=== Exercise brief ===
Repeat every record below exactly as it appears.

┌────────

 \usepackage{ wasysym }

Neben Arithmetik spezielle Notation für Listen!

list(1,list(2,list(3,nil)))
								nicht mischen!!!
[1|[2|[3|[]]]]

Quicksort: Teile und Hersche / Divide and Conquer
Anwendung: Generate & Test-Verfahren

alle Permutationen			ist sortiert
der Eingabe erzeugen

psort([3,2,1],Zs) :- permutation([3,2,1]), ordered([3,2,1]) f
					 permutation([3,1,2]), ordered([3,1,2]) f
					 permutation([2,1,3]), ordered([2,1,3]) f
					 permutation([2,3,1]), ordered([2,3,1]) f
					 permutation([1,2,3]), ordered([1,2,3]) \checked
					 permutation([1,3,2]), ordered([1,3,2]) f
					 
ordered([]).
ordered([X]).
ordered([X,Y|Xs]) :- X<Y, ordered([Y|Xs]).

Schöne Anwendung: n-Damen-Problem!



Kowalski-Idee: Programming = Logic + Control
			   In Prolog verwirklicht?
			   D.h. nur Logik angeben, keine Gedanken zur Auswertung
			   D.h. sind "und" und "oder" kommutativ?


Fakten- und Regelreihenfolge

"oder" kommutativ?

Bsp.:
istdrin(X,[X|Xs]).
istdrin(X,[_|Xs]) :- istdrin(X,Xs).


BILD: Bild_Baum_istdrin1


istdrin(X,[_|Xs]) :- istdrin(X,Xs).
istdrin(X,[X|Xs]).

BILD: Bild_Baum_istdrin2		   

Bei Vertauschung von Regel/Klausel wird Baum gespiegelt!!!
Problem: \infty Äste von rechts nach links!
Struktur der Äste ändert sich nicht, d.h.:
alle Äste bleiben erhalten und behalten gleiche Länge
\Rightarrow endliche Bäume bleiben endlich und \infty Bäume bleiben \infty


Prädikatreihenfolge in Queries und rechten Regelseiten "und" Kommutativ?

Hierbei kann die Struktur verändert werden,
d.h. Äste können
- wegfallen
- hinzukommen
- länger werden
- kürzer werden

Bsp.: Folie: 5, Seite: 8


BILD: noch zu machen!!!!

└────────

=== Finished exercise ===
 \usepackage{ wasysym }

Neben Arithmetik spezielle Notation für Listen!

list(1,list(2,list(3,nil)))
								nicht mischen!!!
[1|[2|[3|[]]]]

Quicksort: Teile und Hersche / Divide and Conquer
Anwendung: Generate & Test-Verfahren

alle Permutationen			ist sortiert
der Eingabe erzeugen

psort([3,2,1],Zs) :- permutation([3,2,1]), ordered([3,2,1]) f
					 permutation([3,1,2]), ordered([3,1,2]) f
					 permutation([2,1,3]), ordered([2,1,3]) f
					 permutation([2,3,1]), ordered([2,3,1]) f
					 permutation([1,2,3]), ordered([1,2,3]) \checked
					 permutation([1,3,2]), ordered([1,3,2]) f
					 
ordered([]).
ordered([X]).
ordered([X,Y|Xs]) :- X<Y, ordered([Y|Xs]).

Schöne Anwendung: n-Damen-Problem!



Kowalski-Idee: Programming = Logic + Control
			   In Prolog verwirklicht?
			   D.h. nur Logik angeben, keine Gedanken zur Auswertung
			   D.h. sind "und" und "oder" kommutativ?


Fakten- und Regelreihenfolge

"oder" kommutativ?

Bsp.:
istdrin(X,[X|Xs]).
istdrin(X,[_|Xs]) :- istdrin(X,Xs).


BILD: Bild_Baum_istdrin1


istdrin(X,[_|Xs]) :- istdrin(X,Xs).
istdrin(X,[X|Xs]).

BILD: Bild_Baum_istdrin2		   

Bei Vertauschung von Regel/Klausel wird Baum gespiegelt!!!
Problem: \infty Äste von rechts nach links!
Struktur der Äste ändert sich nicht, d.h.:
alle Äste bleiben erhalten und behalten gleiche Länge
\Rightarrow endliche Bäume bleiben endlich und \infty Bäume bleiben \infty


Prädikatreihenfolge in Queries und rechten Regelseiten "und" Kommutativ?

Hierbei kann die Struktur verändert werden,
d.h. Äste können
- wegfallen
- hinzukommen
- länger werden
- kürzer werden

Bsp.: Folie: 5, Seite: 8


BILD: noch zu machen!!!!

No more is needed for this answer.